KH. Ahsin yang cacat
sejak kecil sehingga hanya belajar kepada ayahnya namun mampu untuk mengajar kitab
Fathul Qarib, Imrithi dll. kepada para santrinya,
4.
KH. Ni’am S1
keluaran al-Azhar, dan
5.
Prof. Dr. KH. Said
Aqil Siroj Ketua Umum PBNU.
“Belum tentu saya
memiliki anak-anak seperti saya yang Profesor dan Doktor,” tutur
Prof. Dr. KH. Said Aqil Siroj yang akrab disapa Kang Said.
“Ayah saya
jangankan punya sepeda ontel, beli rokok pun tak mampu. Dulu setelah ayah memanen
kajang hijau, pergilah ia ke pasar di Cirebon. Zaman dulu yang namanya mobil transportasi
itu sangat jarang dan hanya ada pada jam-jam tertentu,” lanjut
Kang Said menceritakan keadaan ayah semasa hidupnya.
Suatu hari Kiyai
Aqil hendak membelikan perhiasan emas untuk istrinya. Hidupnya yang teramat
sederhana, maka suatu keistimewaan bagi beliau bisa membelikan emas untuk istri
tercintanya. Setelah kacang hijau hasil panenannya dijual dan mendapatkan
sejumlah uang yang cukup untuk dibelikan emas, pergilah ia ke toko emas. Akhirnya
dibelilah emas itu dan siap-siap untuk dibawa pulang.
Ia harus
menaiki becak terlebih dahulu sebelum akhirnya naik mobil angkutan umum agar
bisa sampai ke kediamannya di Kempek. Begitu mobil melintas di depannya,
langsung saja beliau segera turun dari becak. Tidak mau ketinggalan kesempatan,
karena untuk bisa menaiki mobil angkot perlu berjam-jam lamanya.
Sampailah Kiyai
Aqil Siroj di Kempek. Begitu masuk ke dalam rumah, istrinya yang menunggu
sedari tadi langsung bertanya: “Bah, mana emas yang Abah beli dari pasar
tadi?”
Dengan tenang
sang suami menjawab: “Lupa Mi. Tadi sewaktu Abah naik becak keburu mobil
datang, Abah khawatir ketinggalan mobil. Emas itu ya tidak terpikirkan dan ketinggalan
di becak.
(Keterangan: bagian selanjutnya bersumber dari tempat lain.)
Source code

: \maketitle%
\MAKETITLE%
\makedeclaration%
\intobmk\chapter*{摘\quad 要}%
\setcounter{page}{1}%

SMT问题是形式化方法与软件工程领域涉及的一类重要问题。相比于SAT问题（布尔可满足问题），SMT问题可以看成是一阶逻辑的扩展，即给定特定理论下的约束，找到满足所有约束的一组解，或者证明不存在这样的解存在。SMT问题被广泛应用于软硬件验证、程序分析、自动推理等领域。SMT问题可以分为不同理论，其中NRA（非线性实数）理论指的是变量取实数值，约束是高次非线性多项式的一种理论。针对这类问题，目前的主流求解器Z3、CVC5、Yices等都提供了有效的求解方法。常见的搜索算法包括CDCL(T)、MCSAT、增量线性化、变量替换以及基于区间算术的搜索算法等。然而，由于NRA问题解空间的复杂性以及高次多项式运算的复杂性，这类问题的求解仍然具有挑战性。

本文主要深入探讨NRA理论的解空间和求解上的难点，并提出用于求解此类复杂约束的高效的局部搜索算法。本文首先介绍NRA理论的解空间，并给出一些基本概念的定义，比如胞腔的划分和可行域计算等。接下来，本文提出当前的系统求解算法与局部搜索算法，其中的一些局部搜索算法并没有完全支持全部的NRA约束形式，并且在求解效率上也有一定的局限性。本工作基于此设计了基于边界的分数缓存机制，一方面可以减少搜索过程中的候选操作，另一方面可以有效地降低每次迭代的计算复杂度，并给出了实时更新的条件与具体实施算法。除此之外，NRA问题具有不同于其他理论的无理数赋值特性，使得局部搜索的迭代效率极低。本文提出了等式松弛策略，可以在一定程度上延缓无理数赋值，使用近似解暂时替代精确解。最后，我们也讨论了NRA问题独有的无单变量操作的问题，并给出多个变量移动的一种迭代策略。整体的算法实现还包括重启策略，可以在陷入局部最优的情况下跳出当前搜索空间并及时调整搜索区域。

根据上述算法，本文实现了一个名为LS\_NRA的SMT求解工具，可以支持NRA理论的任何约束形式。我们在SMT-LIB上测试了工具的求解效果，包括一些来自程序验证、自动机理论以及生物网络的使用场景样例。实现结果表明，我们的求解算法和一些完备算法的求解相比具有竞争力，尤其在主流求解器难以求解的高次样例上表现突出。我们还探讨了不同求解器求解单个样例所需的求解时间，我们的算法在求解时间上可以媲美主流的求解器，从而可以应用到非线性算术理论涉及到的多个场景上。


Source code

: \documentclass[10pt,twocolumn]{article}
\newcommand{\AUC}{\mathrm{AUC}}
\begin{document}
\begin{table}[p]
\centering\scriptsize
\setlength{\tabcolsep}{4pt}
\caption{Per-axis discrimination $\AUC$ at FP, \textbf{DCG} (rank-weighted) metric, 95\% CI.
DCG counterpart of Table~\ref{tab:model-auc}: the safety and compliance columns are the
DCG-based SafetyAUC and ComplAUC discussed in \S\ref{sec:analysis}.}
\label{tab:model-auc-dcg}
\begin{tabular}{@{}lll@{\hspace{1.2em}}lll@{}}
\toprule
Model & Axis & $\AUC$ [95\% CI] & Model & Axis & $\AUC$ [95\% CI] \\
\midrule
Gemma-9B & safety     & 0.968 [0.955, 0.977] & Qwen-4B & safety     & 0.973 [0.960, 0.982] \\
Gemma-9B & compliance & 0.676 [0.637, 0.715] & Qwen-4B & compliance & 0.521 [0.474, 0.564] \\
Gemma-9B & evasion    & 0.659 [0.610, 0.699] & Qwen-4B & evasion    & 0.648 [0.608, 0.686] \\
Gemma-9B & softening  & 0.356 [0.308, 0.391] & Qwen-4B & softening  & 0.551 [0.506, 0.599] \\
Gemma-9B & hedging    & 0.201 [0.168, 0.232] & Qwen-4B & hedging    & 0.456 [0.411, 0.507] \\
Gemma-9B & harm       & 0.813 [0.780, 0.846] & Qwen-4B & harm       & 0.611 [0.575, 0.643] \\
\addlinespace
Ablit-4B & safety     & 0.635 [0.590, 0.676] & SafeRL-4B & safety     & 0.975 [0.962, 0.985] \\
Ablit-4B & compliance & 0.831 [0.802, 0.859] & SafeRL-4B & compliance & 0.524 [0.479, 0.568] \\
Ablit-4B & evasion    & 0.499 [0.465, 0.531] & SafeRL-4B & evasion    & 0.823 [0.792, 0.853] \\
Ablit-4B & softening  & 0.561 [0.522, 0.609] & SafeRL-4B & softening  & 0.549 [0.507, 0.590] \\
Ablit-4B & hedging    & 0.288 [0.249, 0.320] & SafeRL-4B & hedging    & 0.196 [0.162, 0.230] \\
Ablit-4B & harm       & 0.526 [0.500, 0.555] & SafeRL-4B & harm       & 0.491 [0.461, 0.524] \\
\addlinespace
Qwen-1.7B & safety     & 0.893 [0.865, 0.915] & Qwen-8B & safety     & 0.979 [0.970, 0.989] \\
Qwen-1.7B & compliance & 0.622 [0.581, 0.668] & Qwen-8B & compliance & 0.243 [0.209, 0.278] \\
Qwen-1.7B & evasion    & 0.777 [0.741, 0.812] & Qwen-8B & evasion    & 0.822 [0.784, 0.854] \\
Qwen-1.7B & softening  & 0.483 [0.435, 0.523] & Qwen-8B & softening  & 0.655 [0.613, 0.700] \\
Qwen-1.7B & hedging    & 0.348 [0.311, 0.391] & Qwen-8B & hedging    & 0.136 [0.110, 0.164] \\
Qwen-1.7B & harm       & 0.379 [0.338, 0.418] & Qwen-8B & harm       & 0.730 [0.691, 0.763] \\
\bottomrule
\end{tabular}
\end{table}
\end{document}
Ya sudah Mi memang belum rizki kita.”
Begitulah
keadaan kiyai-kiyai dahulu, yang bukan hanya menekan pada anak-anaknya untuk
giat beribadah dan belajar, namun memberikan contoh langsung dari ibadah dan
kuatnya mujahadah yang secara istiqamah dilakukan. Karena “Lisanul hal
afshahu min lisanil maqal”, lisan perbuatan lebih mengena dan mudah ditiru
daripada hanya sekedar lisan ucapan.